A. WAIVER OF ARBITRATION

In this case, the record shows that suit was filed on June 7, 1988. The instant motion to compel arbitration was filed approximately six months later on January 5, 1989. The threshold issue before the court is whether or not Orleans waived its right to demand arbitration by filing suit and then waiting six months to demand arbitration. In determining whether a waiver has occurred, it is important to note that “[wjaiver of arbitration is not a favored finding, and there is a presumption against it.” Miller Brewing Co. v. Fort Worth Distributing Co., 781 F.2d 494, 496 (5th Cir.1986); see, Lawrence v. Comprehensive Business Services Co., 833 F.2d 1159, 1164 (5th Cir.1987).

Plaintiff argues that the filing of this lawsuit is consistent with the arbitration requirement contained in the subcontract. Plaintiff grounds this argument on the fact that the Miller Act places strict time limitations on parties seeking to preserve their rights under the Act, and on the fact that the first paragraphs of the complaint and answer to counterclaim state that suit is filed “subject to the arbitration provisions” of the subcontract. It is plaintiffs position that the demand for arbitration was delayed due to serious settlement negotiations between the parties, and that because the right to arbitration is reserved in the pleadings, defendant cannot now claim prejudice.

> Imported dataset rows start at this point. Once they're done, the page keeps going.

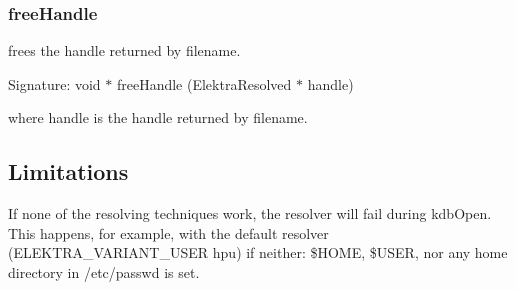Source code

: \subsubsection*{free\+Handle}

frees the handle returned by {\ttfamily filename}.

Signature\+: {\ttfamily void $\ast$ free\+Handle (Elektra\+Resolved $\ast$ handle)}

where {\ttfamily handle} is the handle returned by {\ttfamily filename}.

\subsection*{Limitations}

If none of the resolving techniques work, the resolver will fail during {\ttfamily kdb\+Open}. This happens, for example, with the default resolver (E\+L\+E\+K\+T\+R\+A\+\_\+\+V\+A\+R\+I\+A\+N\+T\+\_\+\+U\+S\+ER {\ttfamily hpu}) if neither\+: {\ttfamily \$\+H\+O\+ME}, {\ttfamily \$\+U\+S\+ER}, nor any home directory in {\ttfamily /etc/passwd} is set. 
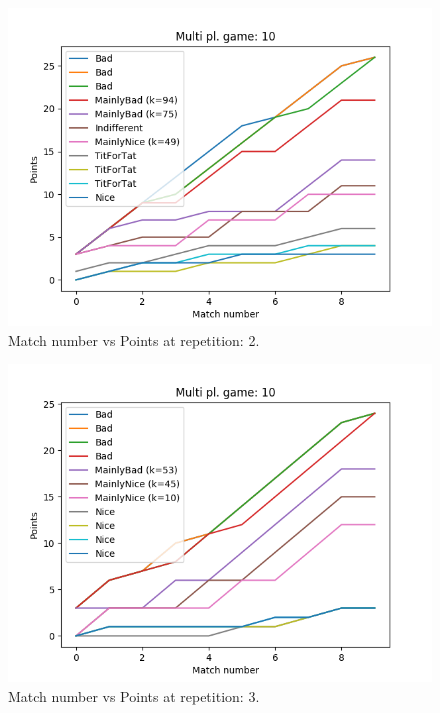 \documentclass[journal,a4paper,10pt,twoside]{IEEEtran}
\begin{document}
\begin{figure}
    \centering
    \includegraphics[width=1\columnwidth]{../img_v1/ridpmp-scores-10-r1.png}
    \caption{Match number vs Points at repetition: 2.}
    \label{fig:rmpipd2}
\end{figure}

\begin{figure}
    \centering
    \includegraphics[width=1\columnwidth]{../img_v1/ridpmp-scores-10-r2.png}
    \caption{Match number vs Points at repetition: 3.}
    \label{fig:rmpipd3}
\end{figure}
\end{document}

Defendant, AMC, argues that by waiting more than six months to move to compel arbitration, Orleans has waived its right to arbitration. Defendant also argues that plaintiffs failure to demand arbitration and file notice with the American Arbitration Association raises serious questions concerning plaintiffs motives in filing this motion to stay. It is defendant’s position that plaintiff is only seeking to avoid the consequences of its failure to conduct discovery. Finally, AMC argues that any action that will delay resolution of this matter is prejudicial to defendant.

“The burden of one seeking to prove a waiver of arbitration is a heavy one.” Tenneco Resins, Inc. v. Davy International, AG, 770 F.2d 416, 420 (5th Cir.1985); quoting, Sibley v. Tandy Corp., 543 F.2d 540, 542 (5th Cir.1976), cert. denied, 434 U.S. 824, 98 S.Ct. 71, 54 L.Ed.2d 82 (1977).

It cannot be disputed that invoking the litigation process is, on its face, incompatable with seeking arbitration. In the present case, the fact that the plaintiff initiated the suit and then moved for a stay pending arbitration presents a unique situation so far as our research discloses. It is correct, however, that plaintiff did specifically mention arbitration in the complaint and that the time period for preservation of rights against the contractor’s bond under the Miller Act is limited. Here plaintiff is simply attempting to insure that it can enforce any judgment or arbitration award that it may obtain.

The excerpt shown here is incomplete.